Viking Night: Bound
By Bruce Hall
February 24, 2016
Corky (Gina Gershon) is an aspiring ex con, good with her hands, and struggling to make a living as what would once have been called a “handyman.” But we all know by now that a woman can do anything with her hands that a man can do, and sometimes better. This is of particular interest to Violet (Jennifer Tilly), who lives with her wealthy boyfriend Caesar (Joe Pantoliano) in the apartment next door to where Corky is working.
They wouldn't seem to be much of a match. When Corky isn't filling holes in drywall or snaking chunks out of drains, she enjoys drinking, casual sex with other women, and nursing a persistent streak of nihilism. Violet has no need for a job, and spends a lot of time alone in her well-appointed flat, doing whatever bored rich people did with their time before HDTV was invented...
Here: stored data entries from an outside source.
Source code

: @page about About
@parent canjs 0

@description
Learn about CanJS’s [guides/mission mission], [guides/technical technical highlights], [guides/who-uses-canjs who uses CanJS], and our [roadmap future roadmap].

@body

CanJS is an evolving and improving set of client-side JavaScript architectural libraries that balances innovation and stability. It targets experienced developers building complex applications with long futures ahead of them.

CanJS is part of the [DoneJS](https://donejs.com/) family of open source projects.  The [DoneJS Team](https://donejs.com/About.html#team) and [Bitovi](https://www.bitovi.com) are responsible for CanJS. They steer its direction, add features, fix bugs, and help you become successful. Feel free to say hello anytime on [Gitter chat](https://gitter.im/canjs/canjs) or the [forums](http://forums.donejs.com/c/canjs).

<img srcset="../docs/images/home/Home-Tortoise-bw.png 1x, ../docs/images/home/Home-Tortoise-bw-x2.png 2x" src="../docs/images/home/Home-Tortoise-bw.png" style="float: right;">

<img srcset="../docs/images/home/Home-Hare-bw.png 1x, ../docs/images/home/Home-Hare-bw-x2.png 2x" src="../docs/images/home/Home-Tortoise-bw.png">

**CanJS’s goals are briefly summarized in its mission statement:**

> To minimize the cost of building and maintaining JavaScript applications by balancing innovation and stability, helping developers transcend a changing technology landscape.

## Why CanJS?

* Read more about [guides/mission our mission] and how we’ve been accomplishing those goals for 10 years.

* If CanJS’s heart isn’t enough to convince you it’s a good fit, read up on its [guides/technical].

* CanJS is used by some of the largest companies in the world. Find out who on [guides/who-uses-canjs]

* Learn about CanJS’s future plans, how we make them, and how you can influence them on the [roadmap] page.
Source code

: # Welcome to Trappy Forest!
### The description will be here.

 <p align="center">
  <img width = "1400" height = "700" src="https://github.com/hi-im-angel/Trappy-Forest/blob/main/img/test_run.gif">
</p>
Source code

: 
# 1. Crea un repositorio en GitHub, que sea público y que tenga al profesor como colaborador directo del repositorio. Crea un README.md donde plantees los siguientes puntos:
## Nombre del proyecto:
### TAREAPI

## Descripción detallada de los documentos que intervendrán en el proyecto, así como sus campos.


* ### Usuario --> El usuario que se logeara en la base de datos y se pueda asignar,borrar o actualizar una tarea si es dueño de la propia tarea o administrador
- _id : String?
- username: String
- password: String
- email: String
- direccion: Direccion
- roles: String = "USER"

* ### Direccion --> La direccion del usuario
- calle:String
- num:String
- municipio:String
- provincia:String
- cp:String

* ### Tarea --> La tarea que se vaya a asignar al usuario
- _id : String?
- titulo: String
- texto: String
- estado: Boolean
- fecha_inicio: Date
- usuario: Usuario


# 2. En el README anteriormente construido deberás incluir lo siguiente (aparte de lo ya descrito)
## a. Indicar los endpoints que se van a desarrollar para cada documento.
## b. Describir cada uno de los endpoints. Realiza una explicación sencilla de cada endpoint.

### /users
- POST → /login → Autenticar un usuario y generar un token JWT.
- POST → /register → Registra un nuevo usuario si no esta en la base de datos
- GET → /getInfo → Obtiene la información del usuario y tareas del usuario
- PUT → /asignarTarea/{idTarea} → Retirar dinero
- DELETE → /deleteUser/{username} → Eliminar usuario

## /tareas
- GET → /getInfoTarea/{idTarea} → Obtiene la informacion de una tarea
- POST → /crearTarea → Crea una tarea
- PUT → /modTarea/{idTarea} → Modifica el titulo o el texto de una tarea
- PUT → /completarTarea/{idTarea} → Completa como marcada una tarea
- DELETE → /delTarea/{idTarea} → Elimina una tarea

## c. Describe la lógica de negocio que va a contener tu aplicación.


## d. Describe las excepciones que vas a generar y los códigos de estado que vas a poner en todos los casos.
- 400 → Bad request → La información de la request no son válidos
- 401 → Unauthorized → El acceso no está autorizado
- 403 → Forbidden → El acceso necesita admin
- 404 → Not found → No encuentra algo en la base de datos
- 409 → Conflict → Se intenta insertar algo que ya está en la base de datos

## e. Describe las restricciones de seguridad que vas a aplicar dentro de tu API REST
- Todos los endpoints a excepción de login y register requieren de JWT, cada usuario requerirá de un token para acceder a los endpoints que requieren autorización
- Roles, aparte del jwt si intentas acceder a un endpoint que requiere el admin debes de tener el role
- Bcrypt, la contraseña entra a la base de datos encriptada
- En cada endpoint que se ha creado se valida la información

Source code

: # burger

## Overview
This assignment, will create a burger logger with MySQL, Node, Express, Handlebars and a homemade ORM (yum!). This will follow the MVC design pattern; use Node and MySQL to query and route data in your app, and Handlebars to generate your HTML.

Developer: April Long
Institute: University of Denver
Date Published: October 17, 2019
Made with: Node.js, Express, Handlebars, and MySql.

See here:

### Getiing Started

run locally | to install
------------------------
...Like dropping a diamond earring down the drain so the girl next door who looks like Steven Tyler and Joan Jett’s love child can come fish it out for you. Corky doesn't seem surprised, and we shouldn't be, either. The girls spend the first 10 minutes of the film making eyes at each other. Gershon plays coy, while Tilly purrs coquettishly, like an idling Porsche that begs for a driver.
But none of this is gratuitous; Bound is perfectly cast, and it's with a definite purpose. Before peaking early with The Matrix, Andy and Larry/Lana Wachowski made their directorial debut with this film, and they devoted considerable effort to transform what might have been a very conventional, forgettable story into something much more intriguing.
Corky and Violet are gay, but it's not a gimmick. Their relationship is part of a larger theme, one where the film’s main characters are forced to confront the fact that they've become imprisoned by their life choices. Corky has just finished a five-year stretch in the slammer, while Violet has spent the same period in an abusive relationship with Caesar. Oh yeah, did I forget to mention that Caesar is a money man for the Mob who likes to torture people?
Of course, these are movie mobsters, which makes them essentially cartoon characters, but that's not the point. There's a shelf life on a mob career, and the deeper you go, the harder it gets to avoid the traditional retirement ceremony of being brutally murdered. This makes Caesar and his friends very violent, paranoid people, and Violet decides to approach her new lover for help.
They hatch an elaborate escape plan, but the price of failure is a pair of cement shoes, and having themselves met under less than honest conditions, can they really trust each other? It's really no different from any other romance. Eventually you make a choice about someone; do they love me, or is this a relationship of convenience? As Corky points out, casual sex and major theft require two very different levels of trust. And when your story revolves around what happens when life leads you down dead ends, trust is a big part of the equation.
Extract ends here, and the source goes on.